Add experimental ROCmFP4 quantization support#24184
Conversation
(cherry picked from commit 22c4f745008abcd26d4c3235aee90288448171a2)
|
Hi @charlie12345, thanks for your contribution! Per our contribution guidelines, the automated PR checker found the following issue(s) that need your attention:
Please note that maintainers reserve the right to make final decisions on PRs. If you believe there is a mistake, please comment below. |
|
This is not even close to following contribution guidelines. |
|
Thanks for the guidance. I split this into a smaller CPU/reference-format PR that avoids backend changes: #24185.\n\nI am closing this larger backend-inclusive PR in favor of the smaller first step. If the CPU/reference tensor format is acceptable, I can submit ROCm/HIP and Vulkan acceleration as focused follow-up PRs. |
PR title
Add experimental ROCmFP4 quantization support
Summary
This PR adds two experimental GGUF tensor types for AMD-oriented 4-bit floating-point quantization:
Q4_0_ROCMFP4: dual-scale ROCmFP4 layout, 18 bytes per 32-value block, 4.50 bpw.Q4_0_ROCMFP4_FAST: single-scale ROCmFP4 layout, 17 bytes per 32-value block, 4.25 bpw.The implementation is additive. Existing GGUF tensor types, file types, quantization modes, and backend dispatch paths are unchanged unless a tensor is explicitly quantized as
Q4_0_ROCMFP4orQ4_0_ROCMFP4_FAST.The goal is to make ROCmFP4 usable from the normal llama.cpp workflow while preserving the existing llama.cpp stack:
llama-quantizecan create ROCmFP4 GGUFs from normal source models.--imatrixworks through the existing importance-matrix quantization path.Why
AMD Strix Halo class systems benefit from compact low-bit tensor formats that still map cleanly onto the existing HIP and Vulkan backend structure. ROCmFP4 provides a compact FP4-style representation with finite E4M3 scales and a small signed codebook, while keeping the implementation inside llama.cpp's existing quantization and backend abstractions.

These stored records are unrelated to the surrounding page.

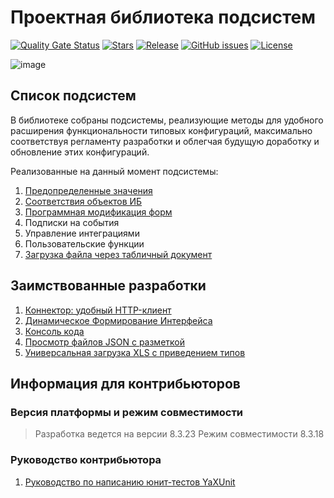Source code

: # Проектная библиотека подсистем

[![Quality Gate Status](https://sonar.openbsl.ru/api/project_badges/measure?project=PSSL&metric=alert_status)](https://sonar.openbsl.ru/dashboard?id=PSSL)
[![Stars](https://img.shields.io/github/stars/firstBitSportivnaya/PSSL.svg?label=Github%20%E2%98%85&a)](https://github.com/firstBitSportivnaya/PSSL/stargazers)
[![Release](https://img.shields.io/github/v/release/firstBitSportivnaya/PSSL?include_prereleases&label=last%20release&style=badge)](https://github.com/firstBitSportivnaya/PSSL/releases/latest)
[![GitHub issues](https://img.shields.io/github/issues-raw/firstBitSportivnaya/PSSL?style=badge)](https://github.com/firstBitSportivnaya/PSSL/issues)
[![License](https://img.shields.io/github/license/firstBitSportivnaya/PSSL?style=badge)](https://github.com/firstBitSportivnaya/PSSL/blob/develop/LICENSE)

![image](https://repository-images.githubusercontent.com/751858948/3aa4889e-501a-4fb1-b44f-5c0b6563665e)

## Cписок подсистем

В библиотеке собраны подсистемы, реализующие методы для удобного расширения функциональности типовых конфигураций, максимально соответствуя регламенту разработки и облегчая будущую доработку и обновление этих конфигураций.

Реализованные на данный момент подсистемы:

1. [Предопределенные значения](docs/ПредопределенныеЗначения.md)
2. [Соответствия объектов ИБ](docs/СоответствиеОбъектовИнформационнойБазы.md)
3. [Программная модификация форм](docs/РаботаСФормами.md)
4. Подписки на события
5. Управление интеграциями
6. Пользовательские функции
7. [Загрузка файла через табличный документ](docs/ЗагрузкаФайлаЧерезТабличныйДокумент.md)

## Заимствованные разработки

1. [Коннектор: удобный HTTP-клиент](https://github.com/vbondarevsky/Connector)
2. [Динамическое Формирование Интерфейса](https://github.com/KotovDima1C/DFI)
3. [Консоль кода](https://github.com/salexdv/bsl_console)
4. [Просмотр файлов JSON с разметкой](https://github.com/plastinin/AllYouNeedIsLove)
5. [Универсальная загрузка XLS с приведением типов](https://github.com/Bayselonarrend/uniloadXLS)

## Информация для контрибьюторов

### Версия платформы и режим совместимости

> Разработка ведется на версии 8.3.23
> Режим совместимости 8.3.18

### Руководство контрибьютора

1. [Руководство по написанию юнит-тестов YaXUnit](docs/РуководствоПоНаписаниюТестовYAxUnit.md)

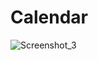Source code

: # Calendar
![Screenshot_3](https://user-images.githubusercontent.com/107166036/222984297-c86a8063-c91b-43b9-ad57-b710510abe94.png)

This is not presented as a native rocWMMA FP4 tensor-core path. The current speed and memory benefits come from the compact GGUF layout plus dedicated HIP/Vulkan decode and matmul paths. Future backend work can build on the same tensor types without changing the file format.
User-facing usage
Quantize:
Quantize with an importance matrix:
Run as usual with the HIP or Vulkan backend enabled:
Advanced mixed recipes should use the existing
--tensor-typeand--tensor-type-fileoptions rather than adding more public file-type presets.Implementation notes
ggml/rocmfp4/.Q4_0_ROCMFP4andQ4_0_ROCMFP4_FAST.Compatibility and risk containment
This PR avoids changing existing quant behavior:
One review point: the new ggml/llama type IDs are currently assigned as
100and101. This preserves compatibility with existing experimental ROCmFP4 GGUF files, but they can be renumbered to the next contiguous upstream values if maintainers prefer that before merge.Local validation
Validated locally on the upstream-ready branch:
The local machine does not have
nvcc, so CUDA-enabled compilation should be covered by CI or by a maintainer with CUDA hardware. The HIP backend shares source files with the CUDA backend, so this is the main compatibility check I would want before merging.Suggested reviewer focus
100/101or be renumbered before merge.ggml-cudasources.ggml/rocmfp4/.